A protocol for quantifying and scoring the amount of coronary calcium was developed by Agatston, and the eponymous score allows individuals to be placed in age and sex matched quartiles (5). Those in the highest quartile are more likely to have future cardiac events than those in the lowest quartile, and this may prove useful in the further classification of risk in those patients who are otherwise classified as ‘intermediate’. However calcium presence signals old, stable plaque, whereas it is the recent, uncalcified plaque that gives rise to acute coronary syndromes. CAC relies on the fact that the presence of the former increases the likelihood of the latter too. Another important use of the coronary artery calcium score is the high negative predictive value of a zero score, which is consistent with a risk of coronary events of <0.1% per year (6). However the exact clinical applications of CAC scores remain to be determined.
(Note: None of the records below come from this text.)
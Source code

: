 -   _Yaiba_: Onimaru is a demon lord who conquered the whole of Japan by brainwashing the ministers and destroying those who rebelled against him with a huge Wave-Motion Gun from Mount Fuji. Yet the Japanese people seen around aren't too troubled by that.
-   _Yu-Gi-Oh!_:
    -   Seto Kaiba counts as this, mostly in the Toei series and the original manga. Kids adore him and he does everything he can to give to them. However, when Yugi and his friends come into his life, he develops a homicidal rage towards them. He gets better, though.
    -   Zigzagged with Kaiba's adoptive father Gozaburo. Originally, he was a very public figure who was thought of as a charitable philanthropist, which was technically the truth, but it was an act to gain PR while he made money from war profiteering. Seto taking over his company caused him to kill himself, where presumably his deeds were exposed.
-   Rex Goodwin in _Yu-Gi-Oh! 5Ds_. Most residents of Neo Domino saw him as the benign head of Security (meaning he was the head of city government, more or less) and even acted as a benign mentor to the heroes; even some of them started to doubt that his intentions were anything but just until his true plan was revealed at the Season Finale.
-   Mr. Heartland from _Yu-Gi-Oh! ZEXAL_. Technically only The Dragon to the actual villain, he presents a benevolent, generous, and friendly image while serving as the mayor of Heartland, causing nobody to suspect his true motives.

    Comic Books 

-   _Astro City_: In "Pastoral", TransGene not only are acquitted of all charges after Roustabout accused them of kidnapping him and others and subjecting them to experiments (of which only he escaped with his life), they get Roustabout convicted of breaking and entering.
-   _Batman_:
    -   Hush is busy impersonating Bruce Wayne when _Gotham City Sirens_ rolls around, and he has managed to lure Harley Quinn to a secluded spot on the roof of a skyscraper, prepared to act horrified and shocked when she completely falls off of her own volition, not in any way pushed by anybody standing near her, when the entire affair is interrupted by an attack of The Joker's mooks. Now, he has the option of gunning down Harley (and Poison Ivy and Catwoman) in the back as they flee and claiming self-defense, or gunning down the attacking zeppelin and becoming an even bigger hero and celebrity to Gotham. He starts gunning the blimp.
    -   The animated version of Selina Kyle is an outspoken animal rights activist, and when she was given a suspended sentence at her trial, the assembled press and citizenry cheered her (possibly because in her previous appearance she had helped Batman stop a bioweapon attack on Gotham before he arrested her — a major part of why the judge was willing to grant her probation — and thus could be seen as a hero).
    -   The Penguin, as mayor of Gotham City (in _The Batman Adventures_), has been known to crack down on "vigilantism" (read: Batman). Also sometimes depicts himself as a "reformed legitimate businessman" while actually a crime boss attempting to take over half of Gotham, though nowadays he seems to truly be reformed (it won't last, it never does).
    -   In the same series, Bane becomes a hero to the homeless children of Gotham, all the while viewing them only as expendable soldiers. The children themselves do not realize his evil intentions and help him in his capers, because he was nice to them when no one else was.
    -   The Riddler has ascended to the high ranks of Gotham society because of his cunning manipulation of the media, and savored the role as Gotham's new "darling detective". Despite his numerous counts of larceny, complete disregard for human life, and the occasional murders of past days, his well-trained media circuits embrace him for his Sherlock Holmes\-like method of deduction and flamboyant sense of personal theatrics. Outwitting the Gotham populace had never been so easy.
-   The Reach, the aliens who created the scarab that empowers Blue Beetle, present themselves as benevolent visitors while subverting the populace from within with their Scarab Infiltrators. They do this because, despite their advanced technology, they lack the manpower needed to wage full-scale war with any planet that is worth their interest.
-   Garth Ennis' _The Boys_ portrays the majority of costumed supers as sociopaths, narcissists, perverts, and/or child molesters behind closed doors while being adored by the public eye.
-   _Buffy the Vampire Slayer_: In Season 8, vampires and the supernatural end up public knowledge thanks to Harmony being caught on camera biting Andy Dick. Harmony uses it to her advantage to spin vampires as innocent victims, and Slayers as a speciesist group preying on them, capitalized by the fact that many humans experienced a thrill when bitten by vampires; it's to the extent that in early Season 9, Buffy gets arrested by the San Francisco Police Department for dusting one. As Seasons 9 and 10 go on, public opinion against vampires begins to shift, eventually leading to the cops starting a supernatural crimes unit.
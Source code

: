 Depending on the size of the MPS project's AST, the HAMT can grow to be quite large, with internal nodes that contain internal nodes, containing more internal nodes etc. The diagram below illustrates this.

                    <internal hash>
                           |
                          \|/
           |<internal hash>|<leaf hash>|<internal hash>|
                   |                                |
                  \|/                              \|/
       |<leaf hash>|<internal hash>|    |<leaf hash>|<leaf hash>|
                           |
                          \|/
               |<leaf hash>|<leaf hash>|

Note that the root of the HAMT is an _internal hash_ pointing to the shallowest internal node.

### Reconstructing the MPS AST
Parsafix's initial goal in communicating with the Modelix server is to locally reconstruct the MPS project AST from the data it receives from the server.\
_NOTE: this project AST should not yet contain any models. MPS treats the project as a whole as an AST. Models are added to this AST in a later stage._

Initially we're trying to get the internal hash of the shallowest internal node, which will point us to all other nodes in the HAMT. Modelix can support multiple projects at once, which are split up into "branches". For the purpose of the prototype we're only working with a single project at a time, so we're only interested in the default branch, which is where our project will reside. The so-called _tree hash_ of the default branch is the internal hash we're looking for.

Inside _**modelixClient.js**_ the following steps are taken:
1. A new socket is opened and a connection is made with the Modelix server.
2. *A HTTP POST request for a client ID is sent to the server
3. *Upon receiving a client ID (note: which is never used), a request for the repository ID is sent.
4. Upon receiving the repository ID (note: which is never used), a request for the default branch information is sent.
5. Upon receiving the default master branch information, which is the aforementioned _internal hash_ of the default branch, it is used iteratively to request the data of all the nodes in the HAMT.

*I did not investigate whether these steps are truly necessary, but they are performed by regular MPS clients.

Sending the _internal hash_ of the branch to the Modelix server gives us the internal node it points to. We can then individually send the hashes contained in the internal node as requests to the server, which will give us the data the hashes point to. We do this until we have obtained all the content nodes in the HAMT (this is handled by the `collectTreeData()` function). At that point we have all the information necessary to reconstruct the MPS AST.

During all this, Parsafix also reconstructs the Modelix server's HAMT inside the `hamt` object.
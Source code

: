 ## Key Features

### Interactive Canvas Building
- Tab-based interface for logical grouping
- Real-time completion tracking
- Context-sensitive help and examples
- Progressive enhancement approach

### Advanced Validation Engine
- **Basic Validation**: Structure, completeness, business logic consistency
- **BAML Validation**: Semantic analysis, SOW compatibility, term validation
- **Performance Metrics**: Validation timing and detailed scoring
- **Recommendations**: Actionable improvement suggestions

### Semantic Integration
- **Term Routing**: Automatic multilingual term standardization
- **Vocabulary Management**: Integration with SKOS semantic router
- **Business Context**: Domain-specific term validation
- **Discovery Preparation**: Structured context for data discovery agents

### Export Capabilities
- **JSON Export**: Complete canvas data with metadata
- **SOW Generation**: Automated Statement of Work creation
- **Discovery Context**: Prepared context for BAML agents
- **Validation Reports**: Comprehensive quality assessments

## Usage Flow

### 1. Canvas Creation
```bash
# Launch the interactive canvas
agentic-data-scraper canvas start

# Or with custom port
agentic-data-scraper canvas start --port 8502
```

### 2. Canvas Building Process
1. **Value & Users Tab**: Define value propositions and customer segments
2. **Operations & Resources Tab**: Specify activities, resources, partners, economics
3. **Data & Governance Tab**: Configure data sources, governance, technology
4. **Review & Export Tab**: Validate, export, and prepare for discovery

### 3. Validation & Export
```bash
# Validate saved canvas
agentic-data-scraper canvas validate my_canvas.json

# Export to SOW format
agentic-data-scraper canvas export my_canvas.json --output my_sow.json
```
CT Coronary Angiography (CTCA)
Traditional non-invasive methods of assessment for coronary artery disease, such as stress echo or nuclear SPECT scans rely upon demonstrating the effects of coronary stenosis in terms of diminished perfusion or function. CTCA however, like invasive coronary angiography, allows visualisation of the coronaries, including their course, calibre and lumen (7). The impressive colour pictures generated are ‘volume rendered’ images (Fig.1), which prove helpful for demonstrating the course of coronaries (which is useful for anomalous vessels, or of grafts prior to re-do CABG), but are less useful for showing stenoses. Intra –coronary lesions are best viewed on axial slices, or images which have been reformatted across multiple planes (Fig.2). Recent studies suggest that, if clear images are obtained, then the sensitivity and specificity of CTCA is in a range above 90% (8;9). However while CTCA can reliably identify the presence of a stenosis, it is much more difficult to quantify the severity of the lesion (10). As a 40% stenosis would be unlikely to require intervention, but a 70% stenosis almost certainly would, CTCA is better at predicting the presence of luminal disease, than the likelihood of requiring intervention. A further drawback is that often some coronary segments will not be evaluable due to suboptimal image quality or heavy calcification. This does not matter much in a study that is assessing the ability of CTCA to define stenosis on the basis of individual coronary segments, but when it happens to an individual patient it means an inconclusive test.
Other Applications
Rather than simply reconstruct the images at one point of the cardiac cycle, to assess the coronaries, multiple reconstructions can be performed to allow visualization of cardiac motion. This produces images similar to echo or cardiac MRI, which allow quantification of cardiac function, and wall motion. It is also possible to demonstrate perfusion defects on CT, which usually represent areas of prior infarction.
Conclusions
As older CT systems are replaced, cardiac capable scanners are appearing in many hospitals. However, if reliable results are to be obtained from this complex technique, it is essential that the doctors who wish to perform and interpret these scans, be they cardiologists or radiologists, undergo the appropriate training. Guidelines for training have already been established (11). Although many cardiologists are very enthusiastic about the technology, many others are skeptical (12). It is important to remember that the chest X-ray was opposed by many leading physicians, including Osler, who believed that clinical examination was superior, and it took nearly 30 years for the chest x-ray to become an established clinical test (13). Hopefully the cardiac CT will prove its benefit in clinical trials, and become part of the diagnostic armamentarium in the near future.